What is to be done with an ostensibly original phrase or sentence that sounds oddly familiar. Unease at the possibility that the bit came from an article or book read years ago and over time crept into your argumentative arsenal without remembered attribution is immensely frustrating. On the one side, you can’t just publish it as yours without knowing if that bit of wit started life beyond your reckoning. On the other, if you really do think it’s clever, you can’t just let it languish, sad and unread.
I’m often shocked by people who claim that they defend free speech as long as it isn’t offensive. It’s an empty claim meant to drape the speaker in a mantle of courage while requiring nothing of them. If you do not believe in the right of those diametrically opposed to your viewpoint to have their say then you are not for freedom of speech, much less it’s defender. Offensive speech is the only speech that needs defending as offensive speech is the only speech that people object to. It’s not as if the authors of sonnets about bunnies are awaiting a champion.
It’s the line with “sonnets about bunnies” that troubles me. I feel as though I’ve read it somewhere. Given my reading habits, the subject matter, and the tone my first suspicion was that it might be Mark Steyn’s. I’ve scanned his books and recent articles with a suspicious eye towards Light’s Out (which, if you have any interest in freedom of expression or thumbing nose to power, you should buy and read it) but didn’t find it. Still, absence of evidence is not… etc.
I’m well aware that some readers will see this and think some variation on “This twit on WordPress thinks he’s Mark Steyn.” No. I don’t. I just like the bunny line. It may be rubbish. I’ll admit to being fallible. But to me it comes of as, well, Steynesque. I’d hate to have deja vu deny me it’s use.
Other suspects: Nick Gillespie, Kevin D. Williamson, Charles C. Clarke. All advocates of mouthing off but all prolific. There’s just no way to be sure.

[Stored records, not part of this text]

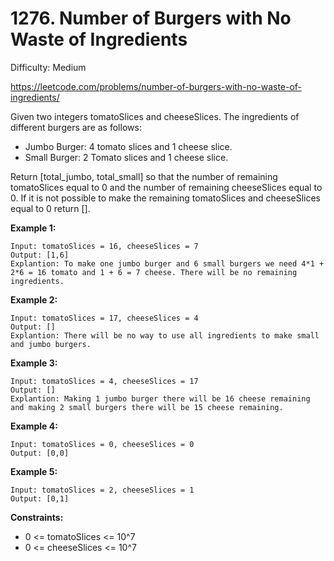 # 1276. Number of Burgers with No Waste of Ingredients

Difficulty: Medium

https://leetcode.com/problems/number-of-burgers-with-no-waste-of-ingredients/

Given two integers tomatoSlices and cheeseSlices. The ingredients of different burgers are as follows:

* Jumbo Burger: 4 tomato slices and 1 cheese slice.
* Small Burger: 2 Tomato slices and 1 cheese slice.

Return [total_jumbo, total_small] so that the number of remaining tomatoSlices equal to 0 and the number of remaining cheeseSlices equal to 0. If it is not possible to make the remaining tomatoSlices and cheeseSlices equal to 0 return [].

**Example 1:**
```
Input: tomatoSlices = 16, cheeseSlices = 7
Output: [1,6]
Explantion: To make one jumbo burger and 6 small burgers we need 4*1 + 2*6 = 16 tomato and 1 + 6 = 7 cheese. There will be no remaining ingredients.
```

**Example 2:**
```
Input: tomatoSlices = 17, cheeseSlices = 4
Output: []
Explantion: There will be no way to use all ingredients to make small and jumbo burgers.
```

**Example 3:**
```
Input: tomatoSlices = 4, cheeseSlices = 17
Output: []
Explantion: Making 1 jumbo burger there will be 16 cheese remaining and making 2 small burgers there will be 15 cheese remaining.
```

**Example 4:**
```
Input: tomatoSlices = 0, cheeseSlices = 0
Output: [0,0]
```

**Example 5:**
```
Input: tomatoSlices = 2, cheeseSlices = 1
Output: [0,1]
```

**Constraints:**

* 0 <= tomatoSlices <= 10^7
* 0 <= cheeseSlices <= 10^7
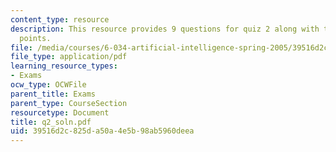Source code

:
 ```yaml
---
content_type: resource
description: This resource provides 9 questions for quiz 2 along with their grading
  points.
file: /media/courses/6-034-artificial-intelligence-spring-2005/39516d2c825da50a4e5b98ab5960deea_q2_soln.pdf
file_type: application/pdf
learning_resource_types:
- Exams
ocw_type: OCWFile
parent_title: Exams
parent_type: CourseSection
resourcetype: Document
title: q2_soln.pdf
uid: 39516d2c-825d-a50a-4e5b-98ab5960deea
---
```

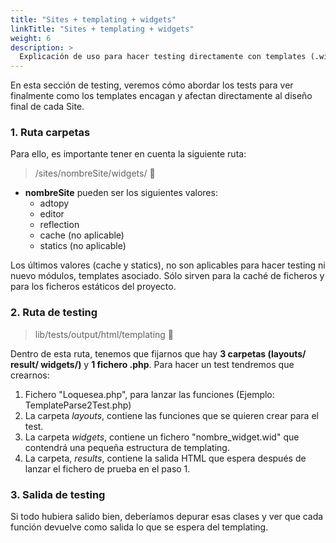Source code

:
 ```yaml
---
title: "Sites + templating + widgets"
linkTitle: "Sites + templating + widgets"
weight: 6
description: >
  Explicación de uso para hacer testing directamente con templates (.wid), widgets y ficheros .php.
---
```


En esta sección de testing, veremos cómo abordar los tests para ver finalmente como los templates encagan y afectan directamente al diseño final de cada Site.

### 1. Ruta carpetas

Para ello, es importante tener en cuenta la siguiente ruta:

> /sites/nombreSite/widgets/ :file_folder:

* **nombreSite** pueden ser los siguientes valores:
    * adtopy
    * editor
    * reflection
    * cache (no aplicable)
    * statics (no aplicable)

Los últimos valores (cache y statics), no son aplicables para hacer testing ni nuevo módulos, templates asociado. Sólo sirven para la caché de ficheros y para los ficheros estáticos del proyecto.


### 2. Ruta de testing

> lib/tests/output/html/templating :file_folder:

Dentro de esta ruta, tenemos que fijarnos que hay **3 carpetas (layouts/  result/ widgets/)** y **1 fichero .php**. Para hacer un test tendremos que crearnos:

1. Fichero "Loquesea.php", para lanzar las funciones (Ejemplo: TemplateParse2Test.php)
2. La carpeta _layouts_, contiene las funciones que se quieren crear para el test.
3. La carpeta _widgets_, contiene un fichero "nombre_widget.wid" que contendrá una pequeña estructura de templating.
4. La carpeta, _results_, contiene la salida HTML que espera después de lanzar el fichero de prueba en el paso 1.

### 3. Salida de testing

Si todo hubiera salido bien, deberíamos depurar esas clases y ver que cada función devuelve como salida lo que se espera del templating.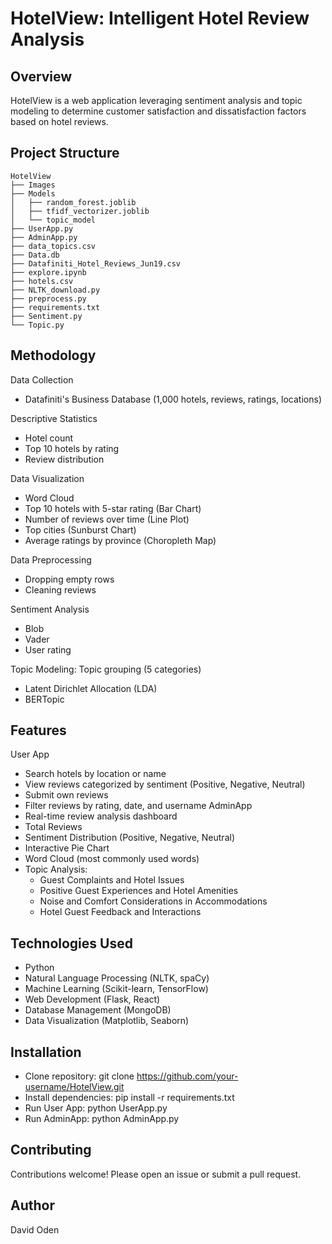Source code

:HotelView: Intelligent Hotel Review Analysis
=============================================

Overview
-----------
HotelView is a web application leveraging sentiment analysis and topic modeling to determine customer satisfaction and dissatisfaction factors based on hotel reviews.

Project Structure
-------------------
```
HotelView
├── Images
├── Models
│   ├── random_forest.joblib
│   ├── tfidf_vectorizer.joblib
│   └── topic_model
├── UserApp.py
├── AdminApp.py
├── data_topics.csv
├── Data.db
├── Datafiniti_Hotel_Reviews_Jun19.csv
├── explore.ipynb
├── hotels.csv
├── NLTK_download.py
├── preprocess.py
├── requirements.txt
├── Sentiment.py
└── Topic.py
```

Methodology
--------------
Data Collection
  * Datafiniti's Business Database (1,000 hotels, reviews, ratings, locations)

Descriptive Statistics
  * Hotel count
  * Top 10 hotels by rating
  * Review distribution

Data Visualization
  * Word Cloud
  * Top 10 hotels with 5-star rating (Bar Chart)
  * Number of reviews over time (Line Plot)
  * Top cities (Sunburst Chart)
  * Average ratings by province (Choropleth Map)

Data Preprocessing
  * Dropping empty rows
  * Cleaning reviews

Sentiment Analysis
  * Blob
  * Vader
  * User rating

Topic Modeling: Topic grouping (5 categories)
  * Latent Dirichlet Allocation (LDA)
  * BERTopic

Features
------------
User App
  * Search hotels by location or name
  * View reviews categorized by sentiment (Positive, Negative, Neutral)
  * Submit own reviews
  * Filter reviews by rating, date, and username
AdminApp
  * Real-time review analysis dashboard
  * Total Reviews
  * Sentiment Distribution (Positive, Negative, Neutral)
  * Interactive Pie Chart
  * Word Cloud (most commonly used words)
  * Topic Analysis:
    - Guest Complaints and Hotel Issues
    - Positive Guest Experiences and Hotel Amenities
    - Noise and Comfort Considerations in Accommodations
    - Hotel Guest Feedback and Interactions

Technologies Used
--------------------
  * Python
  * Natural Language Processing (NLTK, spaCy)
  * Machine Learning (Scikit-learn, TensorFlow)
  * Web Development (Flask, React)
  * Database Management (MongoDB)
  * Data Visualization (Matplotlib, Seaborn)

Installation
---------------
  * Clone repository: git clone https://github.com/your-username/HotelView.git
  * Install dependencies: pip install -r requirements.txt
  * Run User App: python UserApp.py
  * Run AdminApp: python AdminApp.py

Contributing
------------
Contributions welcome! Please open an issue or submit a pull request.

Author
--------
David Oden
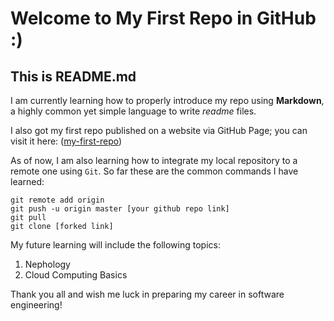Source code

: # Welcome to My First Repo in GitHub :)

## This is README.md

I am currently learning how to properly introduce my repo using **Markdown**, a highly common yet simple language to write *readme* files.

I also got my first repo published on a website via GitHub Page; you can visit it here:
([my-first-repo](https://dkevin77.github.io/my-first-repo/))

As of now, I am also learning how to integrate my local repository to a remote one using `Git`. So far these are the common commands I have learned:

```
git remote add origin
git push -u origin master [your github repo link]
git pull
git clone [forked link]
```

My future learning will include the following topics:
1. Nephology
2. Cloud Computing Basics

Thank you all and wish me luck in preparing my career in software engineering!
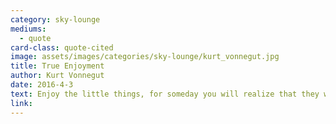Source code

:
 ```yaml
---
category: sky-lounge
mediums:
  - quote
card-class: quote-cited
image: assets/images/categories/sky-lounge/kurt_vonnegut.jpg
title: True Enjoyment
author: Kurt Vonnegut
date: 2016-4-3
text: Enjoy the little things, for someday you will realize that they were the big things.
link:
---
```

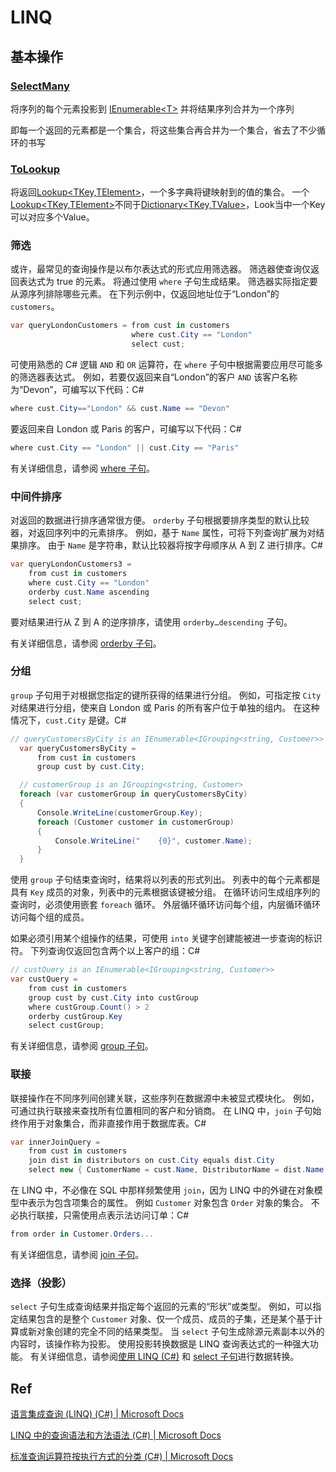 # LINQ

## 基本操作 <a id="basic-linq-query-operations-c"></a>

### [SelectMany](https://docs.microsoft.com/zh-cn/dotnet/api/system.linq.enumerable.selectmany?view=netframework-4.8) <a id="filtering"></a>

将序列的每个元素投影到 [IEnumerable&lt;T&gt;](https://docs.microsoft.com/zh-cn/dotnet/api/system.collections.generic.ienumerable-1?view=netframework-4.8) 并将结果序列合并为一个序列

即每一个返回的元素都是一个集合，将这些集合再合并为一个集合，省去了不少循环的书写

### [ToLookup](https://docs.microsoft.com/zh-cn/dotnet/api/system.linq.enumerable.tolookup?view=netframework-4.8)

将返回[Lookup&lt;TKey,TElement&gt;](https://docs.microsoft.com/zh-cn/dotnet/api/system.linq.lookup-2?view=netframework-4.8)，一个多字典将键映射到的值的集合。 一个[Lookup&lt;TKey,TElement&gt;](https://docs.microsoft.com/zh-cn/dotnet/api/system.linq.lookup-2?view=netframework-4.8)不同于[Dictionary&lt;TKey,TValue&gt;](https://docs.microsoft.com/zh-cn/dotnet/api/system.collections.generic.dictionary-2?view=netframework-4.8)，Look当中一个Key可以对应多个Value。

### 筛选 <a id="filtering"></a>

或许，最常见的查询操作是以布尔表达式的形式应用筛选器。 筛选器使查询仅返回表达式为 true 的元素。 将通过使用 `where` 子句生成结果。 筛选器实际指定要从源序列排除哪些元素。 在下列示例中，仅返回地址位于“London”的 `customers`。

```csharp
var queryLondonCustomers = from cust in customers
                           where cust.City == "London"
                           select cust;
```

可使用熟悉的 C\# 逻辑 `AND` 和 `OR` 运算符，在 `where` 子句中根据需要应用尽可能多的筛选器表达式。 例如，若要仅返回来自“London”的客户 `AND` 该客户名称为“Devon”，可编写以下代码：C\#

```csharp
where cust.City=="London" && cust.Name == "Devon"
```

要返回来自 London 或 Paris 的客户，可编写以下代码：C\#

```csharp
where cust.City == "London" || cust.City == "Paris"
```

有关详细信息，请参阅 [where 子句](https://docs.microsoft.com/zh-cn/dotnet/csharp/language-reference/keywords/where-clause)。

### 中间件排序 <a id="ordering"></a>

对返回的数据进行排序通常很方便。 `orderby` 子句根据要排序类型的默认比较器，对返回序列中的元素排序。 例如，基于 `Name` 属性，可将下列查询扩展为对结果排序。 由于 `Name` 是字符串，默认比较器将按字母顺序从 A 到 Z 进行排序。C\#

```csharp
var queryLondonCustomers3 = 
    from cust in customers
    where cust.City == "London"
    orderby cust.Name ascending
    select cust;
```

要对结果进行从 Z 到 A 的逆序排序，请使用 `orderby…descending` 子句。

有关详细信息，请参阅 [orderby 子句](https://docs.microsoft.com/zh-cn/dotnet/csharp/language-reference/keywords/orderby-clause)。

### 分组 <a id="grouping"></a>

`group` 子句用于对根据您指定的键所获得的结果进行分组。 例如，可指定按 `City` 对结果进行分组，使来自 London 或 Paris 的所有客户位于单独的组内。 在这种情况下，`cust.City` 是键。C\#

```csharp
// queryCustomersByCity is an IEnumerable<IGrouping<string, Customer>>
  var queryCustomersByCity =
      from cust in customers
      group cust by cust.City;

  // customerGroup is an IGrouping<string, Customer>
  foreach (var customerGroup in queryCustomersByCity)
  {
      Console.WriteLine(customerGroup.Key);
      foreach (Customer customer in customerGroup)
      {
          Console.WriteLine("    {0}", customer.Name);
      }
  }
```

使用 `group` 子句结束查询时，结果将以列表的形式列出。 列表中的每个元素都是具有 `Key` 成员的对象，列表中的元素根据该键被分组。 在循环访问生成组序列的查询时，必须使用嵌套 `foreach` 循环。 外层循环循环访问每个组，内层循环循环访问每个组的成员。

如果必须引用某个组操作的结果，可使用 `into` 关键字创建能被进一步查询的标识符。 下列查询仅返回包含两个以上客户的组：C\#

```csharp
// custQuery is an IEnumerable<IGrouping<string, Customer>>
var custQuery =
    from cust in customers
    group cust by cust.City into custGroup
    where custGroup.Count() > 2
    orderby custGroup.Key
    select custGroup;
```

有关详细信息，请参阅 [group 子句](https://docs.microsoft.com/zh-cn/dotnet/csharp/language-reference/keywords/group-clause)。

### 联接 <a id="joining"></a>

联接操作在不同序列间创建关联，这些序列在数据源中未被显式模块化。 例如，可通过执行联接来查找所有位置相同的客户和分销商。 在 LINQ 中，`join` 子句始终作用于对象集合，而非直接作用于数据库表。C\#

```csharp
var innerJoinQuery =
    from cust in customers
    join dist in distributors on cust.City equals dist.City
    select new { CustomerName = cust.Name, DistributorName = dist.Name };
```

在 LINQ 中，不必像在 SQL 中那样频繁使用 `join`，因为 LINQ 中的外键在对象模型中表示为包含项集合的属性。 例如 `Customer` 对象包含 `Order` 对象的集合。 不必执行联接，只需使用点表示法访问订单：C\#

```csharp
from order in Customer.Orders...  
```

有关详细信息，请参阅 [join 子句](https://docs.microsoft.com/zh-cn/dotnet/csharp/language-reference/keywords/join-clause)。

### 选择（投影） <a id="selecting-projections"></a>

`select` 子句生成查询结果并指定每个返回的元素的“形状”或类型。 例如，可以指定结果包含的是整个 `Customer` 对象、仅一个成员、成员的子集，还是某个基于计算或新对象创建的完全不同的结果类型。 当 `select` 子句生成除源元素副本以外的内容时，该操作称为投影。 使用投影转换数据是 LINQ 查询表达式的一种强大功能。 有关详细信息，请参阅[使用 LINQ \(C\#\)](https://docs.microsoft.com/zh-cn/dotnet/csharp/programming-guide/concepts/linq/data-transformations-with-linq) 和 [select 子句](https://docs.microsoft.com/zh-cn/dotnet/csharp/language-reference/keywords/select-clause)进行数据转换。

## Ref

[语言集成查询 \(LINQ\) \(C\#\) \| Microsoft Docs](https://docs.microsoft.com/zh-cn/dotnet/csharp/programming-guide/concepts/linq/)

[LINQ 中的查询语法和方法语法 \(C\#\) \| Microsoft Docs](https://docs.microsoft.com/zh-cn/dotnet/csharp/programming-guide/concepts/linq/query-syntax-and-method-syntax-in-linq)

[标准查询运算符按执行方式的分类 \(C\#\) \| Microsoft Docs](https://docs.microsoft.com/zh-cn/dotnet/csharp/programming-guide/concepts/linq/classification-of-standard-query-operators-by-manner-of-execution)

I am, or was, or occasionally am, a closet poet. I got at it a lot more when I was younger, but I’ll dabble every now and then. I found a collection of poems I believe to be from the mid to late nineties that somehow managed to survive multiple moves and embarrassingly fewer de-clutterings. I particularly liked one of them:
I Will Keep to Myself
I will keep to myself,
Leaving yours to you, carrying
My wants in silence.
I will keep to myself,
Make no bold assertions, cause no
Ripples in your pond or
Burden you with needless cares.
These whispers you will never hear
In waking, migrant shadows in the
Night as you hold me all too tightly.
Aside from some odd and questionable line breaks I think it holds up pretty well. I can’t tell you what meter I set but I’ve always been a stickler for the stuff so without doing any analysis I’ll say it’s in there; reason if no rhyme. Unfortunately I used to practice writing by choosing a line I particularly liked from a poem and seeing what I could do with it. I’m pretty sure I got the idea from a P.J. O’Rourke interview of Hunter S. Thompson for Rolling Stone. If memory serves, when asked how he dealt with writers block Thompson said he would grab Hemingway or Fitzgerald and type verbatim until he got the rhythm and then go in his own direction. Monkey see, monkey do.
I’m not sure if I was doing that around the time I wrote the above, but I am sure that at writing time I was reading a lot of Robert Graves. Two phrases, “Leaving yours to you,” and “Make no bold assertions,” strike me as Graves-like in tone (“This twit on WordPress thinks he’s Robert Graves.”). I’ve scoured the Graves books that I own, but I don’t have it all. Did I read any of his poems in a borrowed book? No idea.
So this is my elegant solution. I didn’t stoop to vague attributions like “To paraphrase one best selling author,” or “I’m not the first to point out,” but I did make my (?) “bunny” point and got my poem with a possible purloined line in front of an audience. It’s not perfect, but I’m fairly certain it is original if weasely. In retrospect, I kind of hope that there is an actual Graves line in that poem. “Co-authored with Robert Graves,” has a nice ring to it.